耐候性鋼の歴史2:日本

日本における耐候性鋼の開発研究は、アメリカから耐候性鋼が導入された1950年代後半になってからです。

当時の日本の鉄鋼各社によって、盛んに耐候性鋼の研究が行われました。耐候性鋼の製品化の歴史は、1957年に日本鋼管が含銅鋼に若干のP(りん)を添加した成分系の耐候性熱延鋼板「CUPLOY」の販売を開始したのがスタートといわれています。

JFEスチール株式会社
JFEスチール株式会社

日本の耐候性鋼

次に、1958年に川崎製鉄もCu-P系の耐候性鋼張力鋼を販売を開始しました。八幡製鉄も1960年にCu(銅)、P(りん)、Cr(クロム)を含んだCu-P-Cr系のYAW-TEN50を開発しました。また、同じころ、富士製鉄がU.S.Steel 社と技術提携したCu(銅)、P(りん)、Cr(クロム)、Ni(ニッケル)を添加したCu-P-Cr-Ni系の耐候性鋼張力鋼CORTENを販売開始しました。

当時、すでに米国では大量に使用された実績があったことと、日本でも耐候性鋼の性能を示すための多くの腐食試験があったために、日本国内でも徐々にひろまっていきました。

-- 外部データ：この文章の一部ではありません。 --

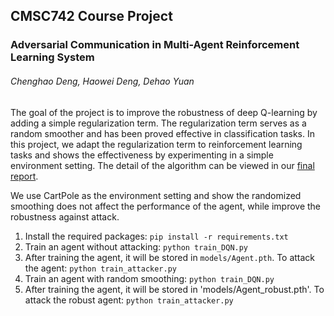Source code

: ## CMSC742 Course Project
### Adversarial Communication in Multi-Agent Reinforcement Learning System
###### Chenghao Deng, Haowei Deng, Dehao Yuan

The goal of the project is to improve the robustness of deep Q-learning by adding a simple regularization term. The regularization term serves as a random smoother and has been proved effective in classification tasks. In this project, we adapt the regularization term to reinforcement learning tasks and shows the effectiveness by experimenting in a simple environment setting. The detail of the algorithm can be viewed in our [final report](https://www.google.com).

We use CartPole as the environment setting and show the randomized smoothing does not affect the performance of the agent, while improve the robustness against attack.

1. Install the required packages:
`pip install -r requirements.txt`
2. Train an agent without attacking:
`python train_DQN.py`
3. After training the agent, it will be stored in `models/Agent.pth`. To attack the agent:
`python train_attacker.py`
4. Train an agent with random smoothing:
`python train_DQN.py`
5. After training the agent, it will be stored in 'models/Agent_robust.pth'. To attack the robust agent:
`python train_attacker.py`
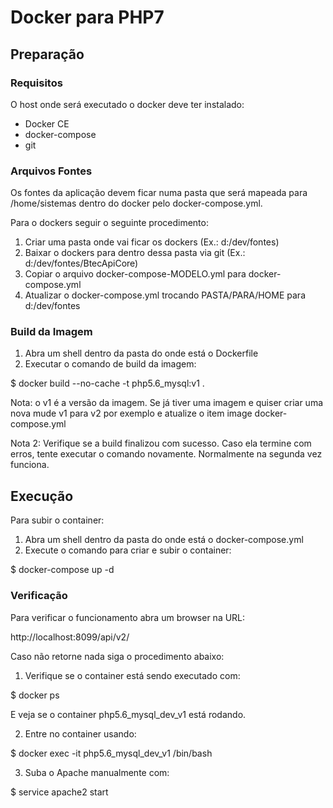 # Docker para PHP7

## Preparação

### Requisitos

O host onde será executado o docker deve ter instalado:

* Docker CE
* docker-compose
* git 

### Arquivos Fontes

Os fontes da aplicação devem ficar numa pasta que será mapeada para /home/sistemas dentro do docker pelo docker-compose.yml.

Para o dockers seguir o seguinte procedimento:

1. Criar uma pasta onde vai ficar os dockers (Ex.: d:/dev/fontes)
2. Baixar o dockers para dentro dessa pasta via git (Ex.: d:/dev/fontes/BtecApiCore)
3. Copiar o arquivo docker-compose-MODELO.yml para docker-compose.yml
4. Atualizar o docker-compose.yml trocando PASTA/PARA/HOME para d:/dev/fontes

### Build da Imagem

1. Abra um shell dentro da pasta do onde está o Dockerfile
2. Executar o comando de build da imagem:

$ docker build --no-cache -t php5.6_mysql:v1 .

Nota: o v1 é a versão da imagem. Se já tiver uma imagem e quiser criar uma nova mude v1 para v2 por exemplo e atualize o item image docker-compose.yml

Nota 2: Verifique se a build finalizou com sucesso. Caso ela termine com erros, tente executar o comando novamente. Normalmente na segunda vez funciona.

## Execução

Para subir o container:

1. Abra um shell dentro da pasta do onde está o docker-compose.yml
2. Execute o comando para criar e subir o container:

$ docker-compose up -d 

### Verificação

Para verificar o funcionamento abra um browser na URL: 

http://localhost:8099/api/v2/

Caso não retorne nada siga o procedimento abaixo:

1. Verifique se o container está sendo executado com:

$ docker ps 

E veja se o container php5.6_mysql_dev_v1 está rodando. 

2. Entre no container usando:

$ docker exec -it php5.6_mysql_dev_v1 /bin/bash

3. Suba o Apache manualmente com:

$ service apache2 start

さらに、日本鋼管では、Mo(モリブデン)を加えた、Cu-P-Cr-Mo系のCUPTEN、1961年には日本製鋼所がZr(ジルコニウム)を加えたCu-P-Cr-Zr系のZIRTEN、1963年には住友金属、1964年には川崎製鉄がCu-P-Cr-Ni-Nb系のRIVERTENを、神戸製鋼所がP-Cu-Ni-Cr系のTAICORを発表しました。

新日本製鉄株式会社
新日本製鉄株式会社

日本の耐候性鋼は高性能?

日本の鉄鋼メーカーが知恵を出し合い、日本の環境にマッチした耐候性鋼が出来上がっていきました。これらの耐候性鋼はいずれもCu(銅)、P(りん)、Cr(クロム)をベースとした耐候性の高い鋼材で、主として船舶、鉄道車両に塗装して用いられました。

KOBELCO 神戸製鋼
KOBELCO 神戸製鋼

耐候性鋼のネーミング

それにしても、日本鋼管の耐候性鋼の当時の名称は「CUPLOY」です。銅(Cu)とりん(P)を含んだ合金(ALLOY)だから、「CUPLOY」なのでしょうか? 川崎製鉄は「川」(=RIVER)だから、RIVERTEN、日本製鋼所はZr(ジルコニウム)を加えたからZIRTENなのでしょうか?

研究の賜物の製品の割には、面白くてわかりやすいネーミングですね。